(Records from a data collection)
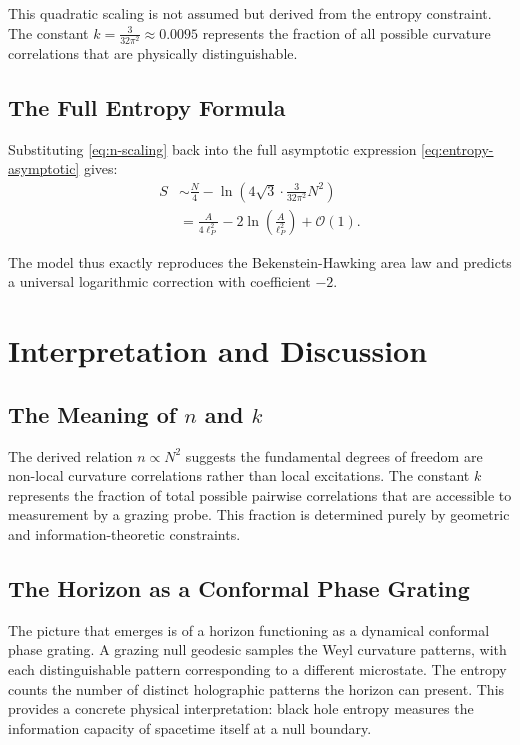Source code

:\documentclass[12pt, letterpaper]{article}
\begin{document}
This quadratic scaling is not assumed but derived from the entropy constraint. The constant $k = \frac{3}{32\pi^2} \approx 0.0095$ represents the fraction of all possible curvature correlations that are physically distinguishable.

\subsection{The Full Entropy Formula}
Substituting \cref{eq:n-scaling} back into the full asymptotic expression \cref{eq:entropy-asymptotic} gives:
\begin{align}
S &\sim \frac{N}{4} - \ln\left(4 \sqrt{3} \cdot \frac{3}{32\pi^2} N^2 \right) \\
  &= \frac{A}{4\ell_P^2} - 2 \ln\left( \frac{A}{\ell_P^2} \right) + \mathcal{O}(1).
\label{eq:full-entropy}
\end{align}

The model thus exactly reproduces the Bekenstein-Hawking area law and predicts a universal logarithmic correction with coefficient $-2$.

\section{Interpretation and Discussion}
\label{sec:discussion}

\subsection{The Meaning of $n$ and $k$}
The derived relation $n \propto N^2$ suggests the fundamental degrees of freedom are non-local curvature correlations rather than local excitations. The constant $k$ represents the fraction of total possible pairwise correlations that are accessible to measurement by a grazing probe. This fraction is determined purely by geometric and information-theoretic constraints.

\subsection{The Horizon as a Conformal Phase Grating}
The picture that emerges is of a horizon functioning as a dynamical conformal phase grating. A grazing null geodesic samples the Weyl curvature patterns, with each distinguishable pattern corresponding to a different microstate. The entropy counts the number of distinct holographic patterns the horizon can present. This provides a concrete physical interpretation: black hole entropy measures the information capacity of spacetime itself at a null boundary.
\end{document}
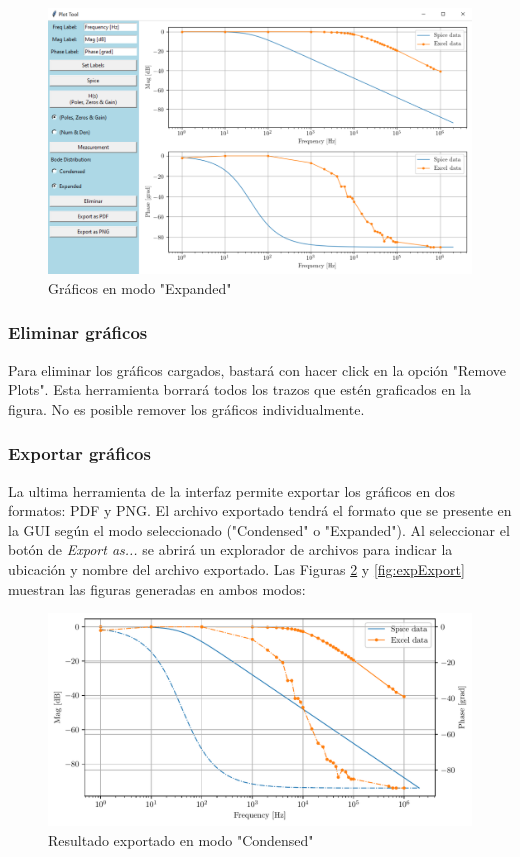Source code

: \begin{figure}[ht]
\centering
\includegraphics[scale=0.15]{resources/expanded.png}
\caption{Gráficos en modo "Expanded"}
\label{fig:expanded}
\end{figure}

\subsubsection{Eliminar gráficos}
Para eliminar los gráficos cargados, bastará con hacer click en la opción "Remove Plots". Esta herramienta borrará todos los trazos que estén graficados en la figura. No es posible remover los gráficos individualmente.

\subsubsection{Exportar gráficos}
La ultima herramienta de la interfaz permite exportar los gráficos en dos formatos: PDF y PNG. El archivo exportado tendrá el formato que se presente en la GUI según el modo seleccionado ("Condensed" o "Expanded"). Al seleccionar el botón de \emph{Export as...} se abrirá un explorador de archivos para indicar la ubicación y nombre del archivo exportado. Las Figuras \ref{fig:condExport} y \ref{fig:expExport} muestran las figuras generadas en ambos modos:

\begin{figure}[ht]
\centering
\includegraphics[scale=0.7]{resources/condExport.pdf}
\caption{Resultado exportado en modo "Condensed"}
\label{fig:condExport}
\end{figure}

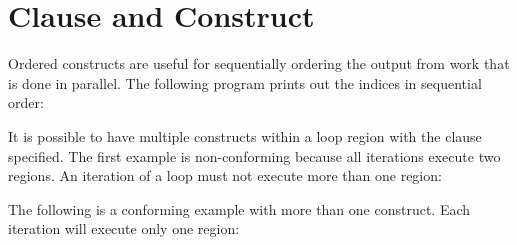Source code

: \pagebreak
\section{ Clause and  Construct}
\label{sec:ordered}

Ordered constructs  are useful for sequentially ordering the output from work that 
is done in parallel. The following program prints out the indices in sequential 
order:



It is possible to have multiple  constructs within a loop region 
with the  clause specified. The first example is non-conforming 
because all iterations execute two  regions. An iteration of a 
loop must not execute more than one  region:



The following is a conforming example with more than one  construct. 
Each iteration will execute only one  region:




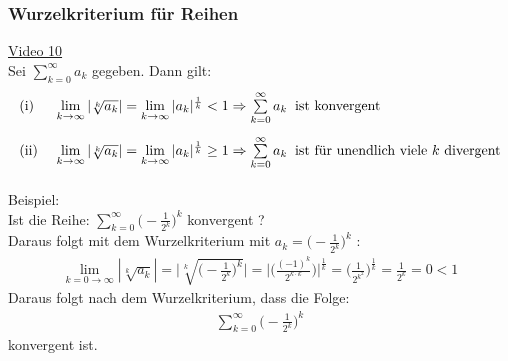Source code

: \subsubsection{Wurzelkriterium für Reihen}
\href{https://youtu.be/axTFmjV9WSA}{Video 10}\\
Sei $ \sum\limits_{k=0}^{\infty} a_k $ gegeben. Dann gilt:\\
\begin{align*}
\begin{array}{lll}
\text{(i) }&\lim\limits_ {k\to\infty}|\sqrt[k]{a_k}|=\lim\limits_ {k\to\infty}|a_k|^{\frac{1}{k}}<1\Rightarrow \sum\limits_{k=0}^{\infty}a_k\;\;\text{ist konvergent }\\[15pt]%
\text{(ii) }&\lim\limits_ {k\to\infty}|\sqrt[k]{a_k}|=\lim\limits_ {k\to\infty}|a_k|^{\frac{1}{k}}\geq 1\Rightarrow \sum\limits_{k=0}^{\infty}a_k\;\;\text{ist für unendlich viele $ k $ divergent}\\[15pt]%
\end{array}
\end{align*}
Beispiel:\\
Ist die Reihe: $ \sum\limits_{k=0}^{\infty}\big(-\frac{1}{2^k}\big)^k $ konvergent ?\\
Daraus folgt mit dem Wurzelkriterium mit $ a_k=\big(-\frac{1}{2^k}\big)^k $ :\\
\begin{align*}
\lim\limits_ {k=0\to\infty}|\sqrt[k]{a_k}|=\bigg|\sqrt[k]{\bigg(-\frac{1}{2^k}\bigg)^k }\bigg|=\bigg|\bigg(\frac{(-1)^k}{2^{k\cdot k}}\bigg)\bigg|^{\frac{1}{k}}=\bigg(\frac{1}{2^{k^2}}\bigg)^{\frac{1}{k}}=\frac{1}{2^k}=0<1
\end{align*}
Daraus folgt nach dem Wurzelkriterium, dass die Folge:\\
\begin{align*}
\sum\limits_{k=0}^{\infty}\bigg(-\frac{1}{2^k}\bigg)^k
\end{align*}
konvergent ist.\\
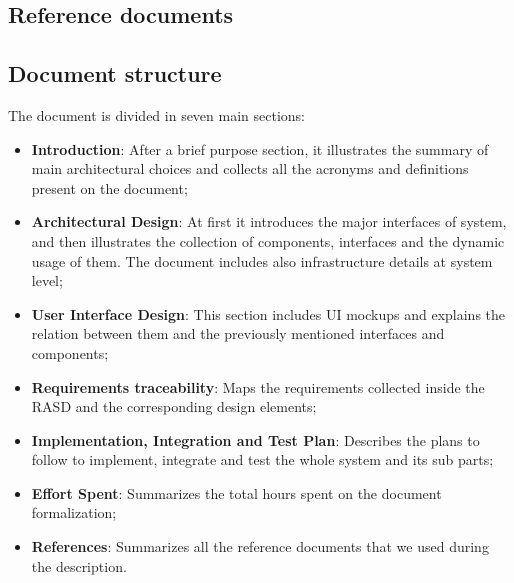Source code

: \subsection{Reference documents}
\subsection{Document structure}
The document is divided in seven main sections:
\begin{itemize}
    \item \textbf{Introduction}: After a brief purpose section, it illustrates the summary of main architectural choices and collects all the acronyms and definitions present on the document;
    \item \textbf{Architectural Design}: At first it introduces the major interfaces of system, and then illustrates the collection of components, interfaces and the dynamic usage of them. The document includes also infrastructure details at system level;
    \item \textbf{User Interface Design}: This section includes UI mockups and explains the relation between them and the previously mentioned interfaces and components;
    \item \textbf{Requirements traceability}: Maps the requirements collected inside the \ac{RASD} and the corresponding design elements;
    \item \textbf{Implementation, Integration and Test Plan}: Describes the plans to follow to implement, integrate and test the whole system and its sub parts;
    \item \textbf{Effort Spent}: Summarizes the total hours spent on the document formalization;
    \item \textbf{References}: Summarizes all the reference documents that we used during the description.
\end{itemize}

\clearpage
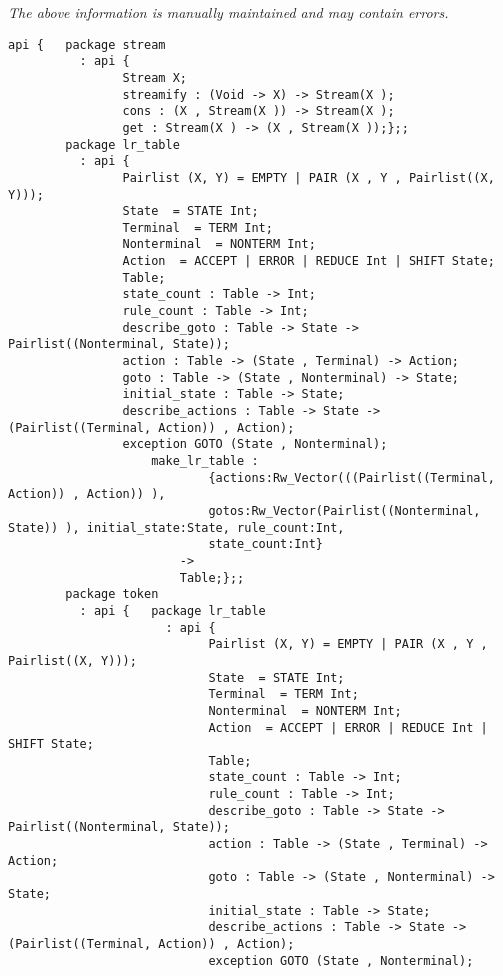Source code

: \label{api:Lr\_Parser}

{\tiny \it The above information is manually maintained and may contain errors.}
\begin{verbatim}
api {   package stream
          : api {
                Stream X;
                streamify : (Void -> X) -> Stream(X );
                cons : (X , Stream(X )) -> Stream(X );
                get : Stream(X ) -> (X , Stream(X ));};;
        package lr_table
          : api {
                Pairlist (X, Y) = EMPTY | PAIR (X , Y , Pairlist((X, Y)));
                State  = STATE Int;
                Terminal  = TERM Int;
                Nonterminal  = NONTERM Int;
                Action  = ACCEPT | ERROR | REDUCE Int | SHIFT State;
                Table;
                state_count : Table -> Int;
                rule_count : Table -> Int;
                describe_goto : Table -> State -> Pairlist((Nonterminal, State));
                action : Table -> (State , Terminal) -> Action;
                goto : Table -> (State , Nonterminal) -> State;
                initial_state : Table -> State;
                describe_actions : Table -> State -> (Pairlist((Terminal, Action)) , Action);
                exception GOTO (State , Nonterminal);
                    make_lr_table :
                            {actions:Rw_Vector(((Pairlist((Terminal, Action)) , Action)) ),
                            gotos:Rw_Vector(Pairlist((Nonterminal, State)) ), initial_state:State, rule_count:Int,
                            state_count:Int}
                        ->
                        Table;};;
        package token
          : api {   package lr_table
                      : api {
                            Pairlist (X, Y) = EMPTY | PAIR (X , Y , Pairlist((X, Y)));
                            State  = STATE Int;
                            Terminal  = TERM Int;
                            Nonterminal  = NONTERM Int;
                            Action  = ACCEPT | ERROR | REDUCE Int | SHIFT State;
                            Table;
                            state_count : Table -> Int;
                            rule_count : Table -> Int;
                            describe_goto : Table -> State -> Pairlist((Nonterminal, State));
                            action : Table -> (State , Terminal) -> Action;
                            goto : Table -> (State , Nonterminal) -> State;
                            initial_state : Table -> State;
                            describe_actions : Table -> State -> (Pairlist((Terminal, Action)) , Action);
                            exception GOTO (State , Nonterminal);

\end{verbatim}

_EXERCISE AIM_. Filter the records above and return every line that holds the word "Daraus".

_WORKED SOLUTION_.
Daraus folgt mit dem Wurzelkriterium mit $ a_k=\big(-\frac{1}{2^k}\big)^k $ :\\
Daraus folgt nach dem Wurzelkriterium, dass die Folge:\\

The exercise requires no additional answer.